## Amazon Fine Food Reviews Analysis
Data Source: https://www.kaggle.com/snap/amazon-fine-food-reviews 

EDA: https://nycdatascience.com/blog/student-works/amazon-fine-foods-visualization/

The Amazon Fine Food Reviews dataset consists of reviews of fine foods from Amazon.

Number of reviews: 568,454
Number of users: 256,059
Number of products: 74,258
Timespan: Oct 1999 - Oct 2012
Number of Attributes/Columns in data: 10

Attribute Information:

1. Id
2. ProductId - unique identifier for the product
3. UserId - unqiue identifier for the user
4. ProfileName
5. HelpfulnessNumerator - number of users who found the review helpful
6. HelpfulnessDenominator - number of users who indicated whether they found the review helpful or not
7. Score - rating between 1 and 5
8. Time - timestamp for the review
9. Summary - brief summary of the review
10. Text - text of the review
Objective:
Given a review, determine whether the review is positive (Rating of 4 or 5) or negative (rating of 1 or 2).


[Q] How to determine if a review is positive or negative?

[Ans] We could use the Score/Rating. A rating of 4 or 5 could be cosnidered a positive review. A review of 1 or 2 could be considered negative. A review of 3 is nuetral and ignored. This is an approximate and proxy way of determining the polarity (positivity/negativity) of a review.

## Loading the data
The dataset is available in two forms

.csv file
SQLite Database
In order to load the data, We have used the SQLITE dataset as it easier to query the data and visualise the data efficiently. 
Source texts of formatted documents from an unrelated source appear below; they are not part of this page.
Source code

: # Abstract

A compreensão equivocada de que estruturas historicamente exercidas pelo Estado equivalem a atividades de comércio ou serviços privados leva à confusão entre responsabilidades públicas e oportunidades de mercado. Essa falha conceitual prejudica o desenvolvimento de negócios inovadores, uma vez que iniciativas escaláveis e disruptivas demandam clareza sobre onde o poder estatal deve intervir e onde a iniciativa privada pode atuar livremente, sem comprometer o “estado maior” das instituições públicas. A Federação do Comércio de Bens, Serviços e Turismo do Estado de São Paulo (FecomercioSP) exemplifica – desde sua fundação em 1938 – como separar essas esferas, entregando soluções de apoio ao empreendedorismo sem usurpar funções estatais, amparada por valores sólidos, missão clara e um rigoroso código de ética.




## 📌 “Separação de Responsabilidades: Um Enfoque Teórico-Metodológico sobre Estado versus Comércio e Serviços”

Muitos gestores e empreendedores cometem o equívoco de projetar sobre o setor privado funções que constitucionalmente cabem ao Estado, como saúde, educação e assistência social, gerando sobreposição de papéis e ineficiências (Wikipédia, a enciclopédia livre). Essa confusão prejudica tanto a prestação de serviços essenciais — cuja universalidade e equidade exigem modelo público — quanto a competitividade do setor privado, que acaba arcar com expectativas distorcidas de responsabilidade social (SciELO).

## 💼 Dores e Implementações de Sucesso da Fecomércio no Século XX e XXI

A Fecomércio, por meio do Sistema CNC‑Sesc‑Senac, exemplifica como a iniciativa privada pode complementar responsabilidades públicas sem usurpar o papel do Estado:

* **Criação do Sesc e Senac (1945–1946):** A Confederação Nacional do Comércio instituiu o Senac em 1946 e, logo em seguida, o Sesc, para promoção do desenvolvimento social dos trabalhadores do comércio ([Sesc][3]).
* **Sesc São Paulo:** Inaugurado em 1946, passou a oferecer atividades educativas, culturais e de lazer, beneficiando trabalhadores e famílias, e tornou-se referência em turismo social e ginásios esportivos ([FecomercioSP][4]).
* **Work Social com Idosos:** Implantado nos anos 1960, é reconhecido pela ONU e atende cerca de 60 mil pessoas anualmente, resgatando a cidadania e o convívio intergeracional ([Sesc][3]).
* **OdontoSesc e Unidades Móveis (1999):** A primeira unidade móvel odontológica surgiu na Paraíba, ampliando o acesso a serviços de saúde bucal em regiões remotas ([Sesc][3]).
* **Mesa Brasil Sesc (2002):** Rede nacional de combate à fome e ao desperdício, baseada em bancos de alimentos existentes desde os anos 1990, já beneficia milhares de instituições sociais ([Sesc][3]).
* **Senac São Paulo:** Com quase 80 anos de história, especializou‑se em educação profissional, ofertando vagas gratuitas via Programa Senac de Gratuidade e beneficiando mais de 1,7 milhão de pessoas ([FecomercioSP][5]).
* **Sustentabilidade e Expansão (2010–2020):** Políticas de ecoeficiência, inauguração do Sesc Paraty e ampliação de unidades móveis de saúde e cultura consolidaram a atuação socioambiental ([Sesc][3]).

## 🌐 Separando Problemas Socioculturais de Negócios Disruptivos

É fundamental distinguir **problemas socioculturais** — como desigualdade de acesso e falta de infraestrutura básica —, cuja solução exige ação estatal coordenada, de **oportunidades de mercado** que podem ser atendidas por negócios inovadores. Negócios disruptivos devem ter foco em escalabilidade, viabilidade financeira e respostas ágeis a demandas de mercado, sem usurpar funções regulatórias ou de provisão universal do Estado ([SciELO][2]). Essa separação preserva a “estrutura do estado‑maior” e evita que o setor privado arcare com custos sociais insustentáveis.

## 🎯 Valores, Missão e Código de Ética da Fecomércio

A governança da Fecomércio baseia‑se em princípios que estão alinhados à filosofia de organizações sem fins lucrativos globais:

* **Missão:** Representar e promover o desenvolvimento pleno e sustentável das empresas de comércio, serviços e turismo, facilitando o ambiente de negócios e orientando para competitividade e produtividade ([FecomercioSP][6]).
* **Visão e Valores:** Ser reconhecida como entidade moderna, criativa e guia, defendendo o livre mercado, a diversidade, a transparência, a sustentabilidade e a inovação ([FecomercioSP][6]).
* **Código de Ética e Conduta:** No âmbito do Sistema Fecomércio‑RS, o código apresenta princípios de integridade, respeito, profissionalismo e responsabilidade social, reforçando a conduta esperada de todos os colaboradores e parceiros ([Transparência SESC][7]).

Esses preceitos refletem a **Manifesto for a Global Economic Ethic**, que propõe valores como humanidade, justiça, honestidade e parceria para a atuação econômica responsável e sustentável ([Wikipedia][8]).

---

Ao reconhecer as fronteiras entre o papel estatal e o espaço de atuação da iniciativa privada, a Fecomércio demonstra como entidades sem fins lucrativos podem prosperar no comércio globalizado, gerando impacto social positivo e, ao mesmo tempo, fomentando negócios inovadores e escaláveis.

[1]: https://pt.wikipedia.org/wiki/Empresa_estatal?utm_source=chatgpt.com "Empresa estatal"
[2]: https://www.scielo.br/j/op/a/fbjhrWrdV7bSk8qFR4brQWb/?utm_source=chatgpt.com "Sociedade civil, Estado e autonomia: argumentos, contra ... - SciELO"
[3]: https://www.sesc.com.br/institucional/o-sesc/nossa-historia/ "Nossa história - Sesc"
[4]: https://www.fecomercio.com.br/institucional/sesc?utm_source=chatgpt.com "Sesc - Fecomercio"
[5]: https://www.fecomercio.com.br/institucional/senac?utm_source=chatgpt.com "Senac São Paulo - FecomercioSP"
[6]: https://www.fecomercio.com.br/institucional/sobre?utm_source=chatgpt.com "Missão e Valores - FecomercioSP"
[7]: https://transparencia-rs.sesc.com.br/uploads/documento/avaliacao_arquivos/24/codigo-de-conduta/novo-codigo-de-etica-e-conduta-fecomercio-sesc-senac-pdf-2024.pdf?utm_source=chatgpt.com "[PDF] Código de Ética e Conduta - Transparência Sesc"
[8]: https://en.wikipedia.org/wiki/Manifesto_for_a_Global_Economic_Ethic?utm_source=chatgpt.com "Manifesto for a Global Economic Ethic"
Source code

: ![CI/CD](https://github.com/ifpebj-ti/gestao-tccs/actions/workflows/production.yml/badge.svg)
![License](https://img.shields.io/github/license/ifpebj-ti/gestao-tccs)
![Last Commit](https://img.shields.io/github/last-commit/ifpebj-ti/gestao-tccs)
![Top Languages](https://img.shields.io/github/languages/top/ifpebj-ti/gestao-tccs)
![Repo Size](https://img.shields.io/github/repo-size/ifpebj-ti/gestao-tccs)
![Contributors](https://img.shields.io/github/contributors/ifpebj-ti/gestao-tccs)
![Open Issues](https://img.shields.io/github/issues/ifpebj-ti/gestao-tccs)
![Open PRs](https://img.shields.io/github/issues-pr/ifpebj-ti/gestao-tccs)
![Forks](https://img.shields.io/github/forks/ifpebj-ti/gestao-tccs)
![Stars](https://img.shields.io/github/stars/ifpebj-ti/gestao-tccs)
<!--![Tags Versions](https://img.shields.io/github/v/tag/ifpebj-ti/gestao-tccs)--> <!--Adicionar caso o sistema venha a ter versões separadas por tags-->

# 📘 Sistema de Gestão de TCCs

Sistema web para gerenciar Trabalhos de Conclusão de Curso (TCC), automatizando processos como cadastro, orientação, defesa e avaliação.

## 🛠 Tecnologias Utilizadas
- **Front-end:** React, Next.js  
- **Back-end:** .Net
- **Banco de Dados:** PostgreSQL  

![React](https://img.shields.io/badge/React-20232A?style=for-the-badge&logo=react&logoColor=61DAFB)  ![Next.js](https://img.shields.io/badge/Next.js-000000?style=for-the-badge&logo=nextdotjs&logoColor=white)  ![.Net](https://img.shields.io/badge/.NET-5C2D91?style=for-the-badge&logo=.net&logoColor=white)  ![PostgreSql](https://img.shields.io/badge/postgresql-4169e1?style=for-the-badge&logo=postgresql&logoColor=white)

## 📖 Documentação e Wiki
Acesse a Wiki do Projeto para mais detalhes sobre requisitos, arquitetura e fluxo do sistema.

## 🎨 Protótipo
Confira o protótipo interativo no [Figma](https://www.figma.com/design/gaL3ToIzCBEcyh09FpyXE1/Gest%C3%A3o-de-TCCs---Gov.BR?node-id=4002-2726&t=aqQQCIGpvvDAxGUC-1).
Here as we only want to get the global sentiment of the recommendations (positive or negative), we will purposefully ignore all Scores equal to 3. If the score id above 3, then the recommendation wil be set to "positive". Otherwise, it will be set to "negative".

In [4]:
#block for all Imports
import matplotlib.pyplot as plt
import sqlite3
import pandas as pd
import numpy as np
import seaborn as sns

In [5]:
#Making connection with Database
con = sqlite3.connect('./database.sqlite')

##fetching Data

filtered_data = pd.read_sql_query("SELECT * from reviews where Score != 3",con)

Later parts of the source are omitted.